Между нами горы - Чарльз Мартин
Шрифт:
Интервал:
Закладка:
Целые сутки ты не убирала магнитофон ото рта, ведя меня по своему маршруту и сопровождая беседой каждый шаг. У тебя всегда был дар общения с детьми, поэтому первым делом мы отправились к тебе на работу, в детское отделение, и там ты провела меня по всем палатам, где каждого ребенка называла по имени, всех обнимала, совала плюшевого мишку, играла в видеоигры или в куклы. Ты без труда переходила на их уровень. Собственно, почти все, что я знаю о врачебном такте, – твоя наука.
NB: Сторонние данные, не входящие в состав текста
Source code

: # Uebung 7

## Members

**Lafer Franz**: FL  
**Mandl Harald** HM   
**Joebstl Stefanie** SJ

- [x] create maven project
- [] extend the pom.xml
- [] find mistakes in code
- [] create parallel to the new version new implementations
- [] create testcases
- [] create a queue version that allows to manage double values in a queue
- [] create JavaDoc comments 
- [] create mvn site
Они увидели магнитофон и спросили, зачем он тебе. Ты совала им магнитофон, и каждый обращался ко мне, звеня теперь у меня в кабине весельем и надеждой. Я мало что знал об их диагнозах и врачах, но подсказкой служили их голоса. То, как ты на них действуешь, можно было осязать. Как и то, как им будет тебя не хватать.
Мы побывали в продовольственном магазине и сделали покупки по твоему списку. В торговом центре купили туфли и подарок кому-то на день рождения. Сидя в кресле парикмахерской, ты слушала рассказ мастера-стилиста о проблеме запаха из подмышек у ее бойфренда. Когда мастер отлучилась, чтобы встретить очередную клиентку, ты прошептала в магнитофон: «Если она думает, что от ее парня пахнет, ей стоило бы пробежаться с тобой». Потом ты взяла меня на педикюр, где педикюрша сказала, что у тебя многовато мозолей из-за злоупотребления бегом. На дневном киносеансе ты, хрустя прямо мне в ухо попкорном, велела мне закрыть глаза, потому что на экране целуются. «Ладно, шучу. Ты целуешься лучше, чем он. Он грубиян. Спрашиваешь, откуда у меня такие познания? Ну… – Я слышал, как ты улыбаешься. – Разбираюсь, и все». После сеанса ты отправилась в туалет и перед дверью сказала: «Сюда тебе нельзя. Только для женщин».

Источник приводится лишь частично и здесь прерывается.